WORK INSTRUCTIONS: Make a verbatim copy of all the records. Skip every image.

===== SOURCE DATA

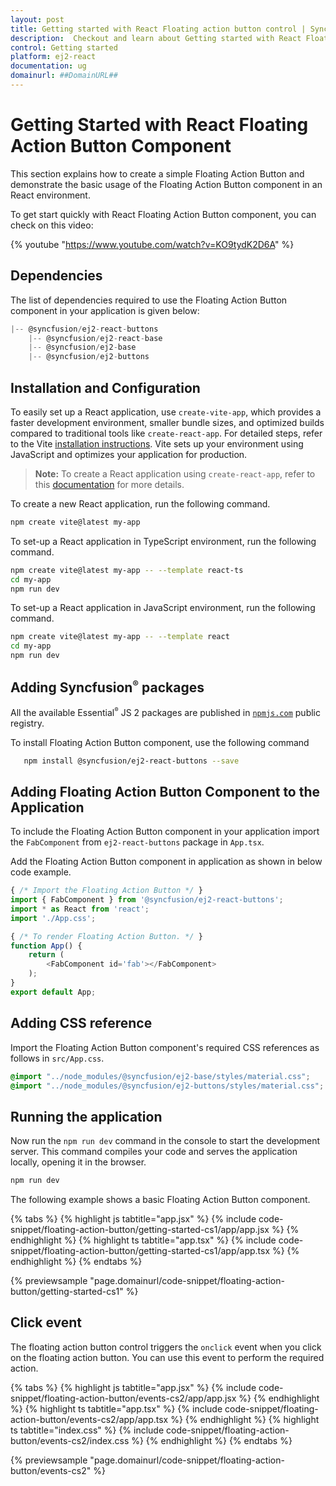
 ```yaml
---
layout: post
title: Getting started with React Floating action button control | Syncfusion
description:  Checkout and learn about Getting started with React Floating action button component of Syncfusion Essential JS 2 and more details.
control: Getting started 
platform: ej2-react
documentation: ug
domainurl: ##DomainURL##
---
```


# Getting Started with React Floating Action Button Component

This section explains how to create a simple Floating Action Button and demonstrate the basic usage of the Floating Action Button component in an React environment.

To get start quickly with React Floating Action Button component, you can check on this video:

{% youtube "https://www.youtube.com/watch?v=KO9tydK2D6A" %}

## Dependencies

The list of dependencies required to use the Floating Action Button component in your application is given below:

```js
|-- @syncfusion/ej2-react-buttons
    |-- @syncfusion/ej2-react-base
    |-- @syncfusion/ej2-base
    |-- @syncfusion/ej2-buttons
```

## Installation and Configuration

To easily set up a React application, use `create-vite-app`, which provides a faster development environment, smaller bundle sizes, and optimized builds compared to traditional tools like `create-react-app`. For detailed steps, refer to the Vite [installation instructions](https://vitejs.dev/guide/). Vite sets up your environment using JavaScript and optimizes your application for production.

> **Note:**  To create a React application using `create-react-app`, refer to this [documentation](https://ej2.syncfusion.com/react/documentation/getting-started/create-app) for more details.

To create a new React application, run the following command.

```bash
npm create vite@latest my-app
```
To set-up a React application in TypeScript environment, run the following command.

```bash
npm create vite@latest my-app -- --template react-ts
cd my-app
npm run dev
```
To set-up a React application in JavaScript environment, run the following command.

```bash
npm create vite@latest my-app -- --template react
cd my-app
npm run dev
```

## Adding Syncfusion<sup style="font-size:70%">&reg;</sup> packages

All the available Essential<sup style="font-size:70%">&reg;</sup> JS 2 packages are published in [`npmjs.com`](https://www.npmjs.com/~syncfusionorg) public registry.

To install Floating Action Button component, use the following command

   ```bash
      npm install @syncfusion/ej2-react-buttons --save
  ```

## Adding Floating Action Button Component to the Application

To include the Floating Action Button component in your application import the `FabComponent` from `ej2-react-buttons` package in `App.tsx`.

Add the Floating Action Button component in application as shown in below code example.

```ts
{ /* Import the Floating Action Button */ }
import { FabComponent } from '@syncfusion/ej2-react-buttons';
import * as React from 'react';
import './App.css';

{ /* To render Floating Action Button. */ }
function App() {
    return (
        <FabComponent id='fab'></FabComponent>
    );
}
export default App;
```

## Adding CSS reference

Import the Floating Action Button component's required CSS references as follows in `src/App.css`.

```css
@import "../node_modules/@syncfusion/ej2-base/styles/material.css";
@import "../node_modules/@syncfusion/ej2-buttons/styles/material.css";
```

## Running the application

Now run the `npm run dev` command in the console to start the development server. This command compiles your code and serves the application locally, opening it in the browser.

```bash
npm run dev
```

The following example shows a basic Floating Action Button component.

{% tabs %}
{% highlight js tabtitle="app.jsx" %}
{% include code-snippet/floating-action-button/getting-started-cs1/app/app.jsx %}
{% endhighlight %}
{% highlight ts tabtitle="app.tsx" %}
{% include code-snippet/floating-action-button/getting-started-cs1/app/app.tsx %}
{% endhighlight %}
{% endtabs %}

 {% previewsample "page.domainurl/code-snippet/floating-action-button/getting-started-cs1" %}

## Click event

The floating action button control triggers the `onclick` event when you click on the floating action button. You can use this event to perform the required action.

{% tabs %}
{% highlight js tabtitle="app.jsx" %}
{% include code-snippet/floating-action-button/events-cs2/app/app.jsx %}
{% endhighlight %}
{% highlight ts tabtitle="app.tsx" %}
{% include code-snippet/floating-action-button/events-cs2/app/app.tsx %}
{% endhighlight %}
{% highlight ts tabtitle="index.css" %}
{% include code-snippet/floating-action-button/events-cs2/index.css %}
{% endhighlight %}
{% endtabs %}

 {% previewsample "page.domainurl/code-snippet/floating-action-button/events-cs2" %}
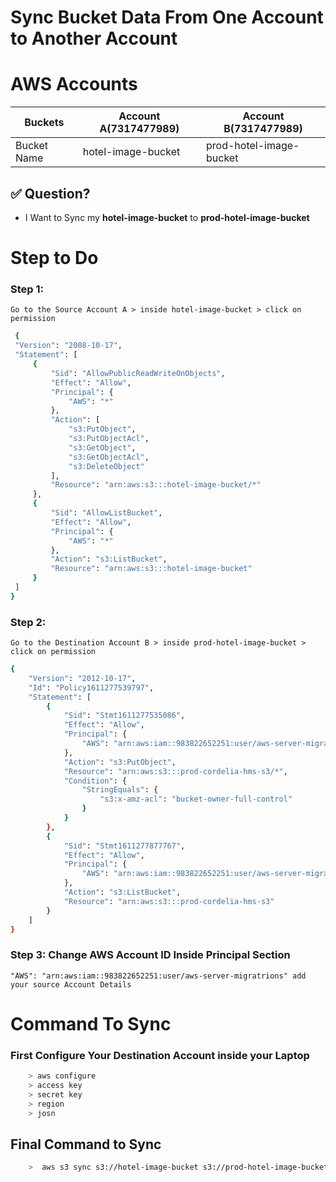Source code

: # Sync Bucket Data From One Account to Another Account

# AWS Accounts
|**Buckets**| **Account A(7317477989)** | **Account B(7317477989)**| 
|-----------|---------------------------|--------------------------|
|Bucket Name| hotel-image-bucket        |  prod-hotel-image-bucket |


## ✅ Question?
- I Want to Sync my **hotel-image-bucket** to **prod-hotel-image-bucket**


# Step to Do
### Step 1: 
    Go to the Source Account A > inside hotel-image-bucket > click on permission                                        
 
> 
   ```bash
    {
    "Version": "2008-10-17",
    "Statement": [
        {
            "Sid": "AllowPublicReadWriteOnObjects",
            "Effect": "Allow",
            "Principal": {
                "AWS": "*"
            },
            "Action": [
                "s3:PutObject",
                "s3:PutObjectAcl",
                "s3:GetObject",
                "s3:GetObjectAcl",
                "s3:DeleteObject"
            ],
            "Resource": "arn:aws:s3:::hotel-image-bucket/*"
        },
        {
            "Sid": "AllowListBucket",
            "Effect": "Allow",
            "Principal": {
                "AWS": "*"
            },
            "Action": "s3:ListBucket",
            "Resource": "arn:aws:s3:::hotel-image-bucket"
        }
    ]
}
```

### Step 2: 
    Go to the Destination Account B > inside prod-hotel-image-bucket > click on permission 

> 
```bash
{
	"Version": "2012-10-17",
	"Id": "Policy1611277539797",
	"Statement": [
		{
			"Sid": "Stmt1611277535086",
			"Effect": "Allow",
			"Principal": {
				"AWS": "arn:aws:iam::983822652251:user/aws-server-migratrions"
			},
			"Action": "s3:PutObject",
			"Resource": "arn:aws:s3:::prod-cordelia-hms-s3/*",
			"Condition": {
				"StringEquals": {
					"s3:x-amz-acl": "bucket-owner-full-control"
				}
			}
		},
		{
			"Sid": "Stmt1611277877767",
			"Effect": "Allow",
			"Principal": {
				"AWS": "arn:aws:iam::983822652251:user/aws-server-migratrions"
			},
			"Action": "s3:ListBucket",
			"Resource": "arn:aws:s3:::prod-cordelia-hms-s3"
		}
	]
}
```

### Step 3: Change AWS Account ID Inside Principal Section
    "AWS": "arn:aws:iam::983822652251:user/aws-server-migratrions" add your source Account Details


# Command To Sync 
### First Configure Your Destination Account inside your Laptop
```bash
    > aws configure
    > access key
    > secret key
    > region
    > josn
```
## Final Command to Sync 
```bash
    >  aws s3 sync s3://hotel-image-bucket s3://prod-hotel-image-bucket --acl bucket-owner-full-control
```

==========

EXERCISE ANSWER:
 ```yaml
---
layout: post
title: Getting started with React Floating action button control | Syncfusion
description:  Checkout and learn about Getting started with React Floating action button component of Syncfusion Essential JS 2 and more details.
control: Getting started 
platform: ej2-react
documentation: ug
domainurl: ##DomainURL##
---
```


# Getting Started with React Floating Action Button Component

This section explains how to create a simple Floating Action Button and demonstrate the basic usage of the Floating Action Button component in an React environment.

To get start quickly with React Floating Action Button component, you can check on this video:

{% youtube "https://www.youtube.com/watch?v=KO9tydK2D6A" %}

## Dependencies

The list of dependencies required to use the Floating Action Button component in your application is given below:

```js
|-- @syncfusion/ej2-react-buttons
    |-- @syncfusion/ej2-react-base
    |-- @syncfusion/ej2-base
    |-- @syncfusion/ej2-buttons
```

## Installation and Configuration

To easily set up a React application, use `create-vite-app`, which provides a faster development environment, smaller bundle sizes, and optimized builds compared to traditional tools like `create-react-app`. For detailed steps, refer to the Vite [installation instructions](https://vitejs.dev/guide/). Vite sets up your environment using JavaScript and optimizes your application for production.

> **Note:**  To create a React application using `create-react-app`, refer to this [documentation](https://ej2.syncfusion.com/react/documentation/getting-started/create-app) for more details.

To create a new React application, run the following command.

```bash
npm create vite@latest my-app
```
To set-up a React application in TypeScript environment, run the following command.

```bash
npm create vite@latest my-app -- --template react-ts
cd my-app
npm run dev
```
To set-up a React application in JavaScript environment, run the following command.

```bash
npm create vite@latest my-app -- --template react
cd my-app
npm run dev
```

## Adding Syncfusion<sup style="font-size:70%">&reg;</sup> packages

All the available Essential<sup style="font-size:70%">&reg;</sup> JS 2 packages are published in [`npmjs.com`](https://www.npmjs.com/~syncfusionorg) public registry.

To install Floating Action Button component, use the following command

   ```bash
      npm install @syncfusion/ej2-react-buttons --save
  ```

## Adding Floating Action Button Component to the Application

To include the Floating Action Button component in your application import the `FabComponent` from `ej2-react-buttons` package in `App.tsx`.

Add the Floating Action Button component in application as shown in below code example.

```ts
{ /* Import the Floating Action Button */ }
import { FabComponent } from '@syncfusion/ej2-react-buttons';
import * as React from 'react';
import './App.css';

{ /* To render Floating Action Button. */ }
function App() {
    return (
        <FabComponent id='fab'></FabComponent>
    );
}
export default App;
```

## Adding CSS reference

Import the Floating Action Button component's required CSS references as follows in `src/App.css`.

```css
@import "../node_modules/@syncfusion/ej2-base/styles/material.css";
@import "../node_modules/@syncfusion/ej2-buttons/styles/material.css";
```

## Running the application

Now run the `npm run dev` command in the console to start the development server. This command compiles your code and serves the application locally, opening it in the browser.

```bash
npm run dev
```

The following example shows a basic Floating Action Button component.

{% tabs %}
{% highlight js tabtitle="app.jsx" %}
{% include code-snippet/floating-action-button/getting-started-cs1/app/app.jsx %}
{% endhighlight %}
{% highlight ts tabtitle="app.tsx" %}
{% include code-snippet/floating-action-button/getting-started-cs1/app/app.tsx %}
{% endhighlight %}
{% endtabs %}

 {% previewsample "page.domainurl/code-snippet/floating-action-button/getting-started-cs1" %}

## Click event

The floating action button control triggers the `onclick` event when you click on the floating action button. You can use this event to perform the required action.

{% tabs %}
{% highlight js tabtitle="app.jsx" %}
{% include code-snippet/floating-action-button/events-cs2/app/app.jsx %}
{% endhighlight %}
{% highlight ts tabtitle="app.tsx" %}
{% include code-snippet/floating-action-button/events-cs2/app/app.tsx %}
{% endhighlight %}
{% highlight ts tabtitle="index.css" %}
{% include code-snippet/floating-action-button/events-cs2/index.css %}
{% endhighlight %}
{% endtabs %}

 {% previewsample "page.domainurl/code-snippet/floating-action-button/events-cs2" %}
Source code

: # Sync Bucket Data From One Account to Another Account

# AWS Accounts
|**Buckets**| **Account A(7317477989)** | **Account B(7317477989)**| 
|-----------|---------------------------|--------------------------|
|Bucket Name| hotel-image-bucket        |  prod-hotel-image-bucket |


## ✅ Question?
- I Want to Sync my **hotel-image-bucket** to **prod-hotel-image-bucket**


# Step to Do
### Step 1: 
    Go to the Source Account A > inside hotel-image-bucket > click on permission                                        
 
> 
   ```bash
    {
    "Version": "2008-10-17",
    "Statement": [
        {
            "Sid": "AllowPublicReadWriteOnObjects",
            "Effect": "Allow",
            "Principal": {
                "AWS": "*"
            },
            "Action": [
                "s3:PutObject",
                "s3:PutObjectAcl",
                "s3:GetObject",
                "s3:GetObjectAcl",
                "s3:DeleteObject"
            ],
            "Resource": "arn:aws:s3:::hotel-image-bucket/*"
        },
        {
            "Sid": "AllowListBucket",
            "Effect": "Allow",
            "Principal": {
                "AWS": "*"
            },
            "Action": "s3:ListBucket",
            "Resource": "arn:aws:s3:::hotel-image-bucket"
        }
    ]
}
```

### Step 2: 
    Go to the Destination Account B > inside prod-hotel-image-bucket > click on permission 

> 
```bash
{
	"Version": "2012-10-17",
	"Id": "Policy1611277539797",
	"Statement": [
		{
			"Sid": "Stmt1611277535086",
			"Effect": "Allow",
			"Principal": {
				"AWS": "arn:aws:iam::983822652251:user/aws-server-migratrions"
			},
			"Action": "s3:PutObject",
			"Resource": "arn:aws:s3:::prod-cordelia-hms-s3/*",
			"Condition": {
				"StringEquals": {
					"s3:x-amz-acl": "bucket-owner-full-control"
				}
			}
		},
		{
			"Sid": "Stmt1611277877767",
			"Effect": "Allow",
			"Principal": {
				"AWS": "arn:aws:iam::983822652251:user/aws-server-migratrions"
			},
			"Action": "s3:ListBucket",
			"Resource": "arn:aws:s3:::prod-cordelia-hms-s3"
		}
	]
}
```

### Step 3: Change AWS Account ID Inside Principal Section
    "AWS": "arn:aws:iam::983822652251:user/aws-server-migratrions" add your source Account Details


# Command To Sync 
### First Configure Your Destination Account inside your Laptop
```bash
    > aws configure
    > access key
    > secret key
    > region
    > josn
```
## Final Command to Sync 
```bash
    >  aws s3 sync s3://hotel-image-bucket s3://prod-hotel-image-bucket --acl bucket-owner-full-control
```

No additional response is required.